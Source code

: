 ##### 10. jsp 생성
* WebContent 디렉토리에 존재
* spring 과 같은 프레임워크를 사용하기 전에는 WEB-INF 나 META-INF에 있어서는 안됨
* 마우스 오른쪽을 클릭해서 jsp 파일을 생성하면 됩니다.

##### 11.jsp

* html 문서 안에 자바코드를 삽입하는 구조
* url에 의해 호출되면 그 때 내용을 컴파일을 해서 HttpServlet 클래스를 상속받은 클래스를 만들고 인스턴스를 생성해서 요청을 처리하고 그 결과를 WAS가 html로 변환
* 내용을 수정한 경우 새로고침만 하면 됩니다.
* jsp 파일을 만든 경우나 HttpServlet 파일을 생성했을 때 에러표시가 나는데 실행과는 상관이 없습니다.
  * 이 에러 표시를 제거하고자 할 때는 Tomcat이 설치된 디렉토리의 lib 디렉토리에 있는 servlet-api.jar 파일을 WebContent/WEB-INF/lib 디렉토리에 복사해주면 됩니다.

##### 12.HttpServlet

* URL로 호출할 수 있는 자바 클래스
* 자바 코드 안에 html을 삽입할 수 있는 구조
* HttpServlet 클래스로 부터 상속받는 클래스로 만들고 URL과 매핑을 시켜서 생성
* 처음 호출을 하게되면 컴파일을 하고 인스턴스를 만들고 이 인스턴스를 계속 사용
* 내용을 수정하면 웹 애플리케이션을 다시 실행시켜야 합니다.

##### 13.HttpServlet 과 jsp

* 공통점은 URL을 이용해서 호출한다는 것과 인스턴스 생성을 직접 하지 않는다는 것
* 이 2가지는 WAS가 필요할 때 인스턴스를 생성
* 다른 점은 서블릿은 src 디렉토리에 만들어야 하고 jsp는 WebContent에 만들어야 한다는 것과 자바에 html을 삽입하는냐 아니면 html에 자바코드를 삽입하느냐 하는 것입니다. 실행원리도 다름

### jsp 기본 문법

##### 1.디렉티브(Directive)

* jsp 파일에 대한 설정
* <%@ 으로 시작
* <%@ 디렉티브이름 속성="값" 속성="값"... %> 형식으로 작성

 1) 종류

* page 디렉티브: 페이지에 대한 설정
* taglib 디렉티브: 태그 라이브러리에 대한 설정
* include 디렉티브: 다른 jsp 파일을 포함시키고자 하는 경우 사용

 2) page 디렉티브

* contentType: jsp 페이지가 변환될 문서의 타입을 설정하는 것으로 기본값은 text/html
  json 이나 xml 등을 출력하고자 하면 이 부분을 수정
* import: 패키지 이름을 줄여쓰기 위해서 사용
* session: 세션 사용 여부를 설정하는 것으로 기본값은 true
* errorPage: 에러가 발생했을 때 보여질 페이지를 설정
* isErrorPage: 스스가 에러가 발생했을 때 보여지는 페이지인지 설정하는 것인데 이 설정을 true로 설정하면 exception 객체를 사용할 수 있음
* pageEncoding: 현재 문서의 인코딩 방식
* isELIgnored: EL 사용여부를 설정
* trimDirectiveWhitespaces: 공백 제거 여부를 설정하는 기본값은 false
┄┄┄┄┄┄
Brief: Your answer must be the complete listing, repeated exactly.

Output of the task:
Source code

: ##### 10. jsp 생성
* WebContent 디렉토리에 존재
* spring 과 같은 프레임워크를 사용하기 전에는 WEB-INF 나 META-INF에 있어서는 안됨
* 마우스 오른쪽을 클릭해서 jsp 파일을 생성하면 됩니다.

##### 11.jsp

* html 문서 안에 자바코드를 삽입하는 구조
* url에 의해 호출되면 그 때 내용을 컴파일을 해서 HttpServlet 클래스를 상속받은 클래스를 만들고 인스턴스를 생성해서 요청을 처리하고 그 결과를 WAS가 html로 변환
* 내용을 수정한 경우 새로고침만 하면 됩니다.
* jsp 파일을 만든 경우나 HttpServlet 파일을 생성했을 때 에러표시가 나는데 실행과는 상관이 없습니다.
  * 이 에러 표시를 제거하고자 할 때는 Tomcat이 설치된 디렉토리의 lib 디렉토리에 있는 servlet-api.jar 파일을 WebContent/WEB-INF/lib 디렉토리에 복사해주면 됩니다.

##### 12.HttpServlet

* URL로 호출할 수 있는 자바 클래스
* 자바 코드 안에 html을 삽입할 수 있는 구조
* HttpServlet 클래스로 부터 상속받는 클래스로 만들고 URL과 매핑을 시켜서 생성
* 처음 호출을 하게되면 컴파일을 하고 인스턴스를 만들고 이 인스턴스를 계속 사용
* 내용을 수정하면 웹 애플리케이션을 다시 실행시켜야 합니다.

##### 13.HttpServlet 과 jsp

* 공통점은 URL을 이용해서 호출한다는 것과 인스턴스 생성을 직접 하지 않는다는 것
* 이 2가지는 WAS가 필요할 때 인스턴스를 생성
* 다른 점은 서블릿은 src 디렉토리에 만들어야 하고 jsp는 WebContent에 만들어야 한다는 것과 자바에 html을 삽입하는냐 아니면 html에 자바코드를 삽입하느냐 하는 것입니다. 실행원리도 다름

### jsp 기본 문법

##### 1.디렉티브(Directive)

* jsp 파일에 대한 설정
* <%@ 으로 시작
* <%@ 디렉티브이름 속성="값" 속성="값"... %> 형식으로 작성

 1) 종류

* page 디렉티브: 페이지에 대한 설정
* taglib 디렉티브: 태그 라이브러리에 대한 설정
* include 디렉티브: 다른 jsp 파일을 포함시키고자 하는 경우 사용

 2) page 디렉티브

* contentType: jsp 페이지가 변환될 문서의 타입을 설정하는 것으로 기본값은 text/html
  json 이나 xml 등을 출력하고자 하면 이 부분을 수정
* import: 패키지 이름을 줄여쓰기 위해서 사용
* session: 세션 사용 여부를 설정하는 것으로 기본값은 true
* errorPage: 에러가 발생했을 때 보여질 페이지를 설정
* isErrorPage: 스스가 에러가 발생했을 때 보여지는 페이지인지 설정하는 것인데 이 설정을 true로 설정하면 exception 객체를 사용할 수 있음
* pageEncoding: 현재 문서의 인코딩 방식
* isELIgnored: EL 사용여부를 설정
* trimDirectiveWhitespaces: 공백 제거 여부를 설정하는 기본값은 false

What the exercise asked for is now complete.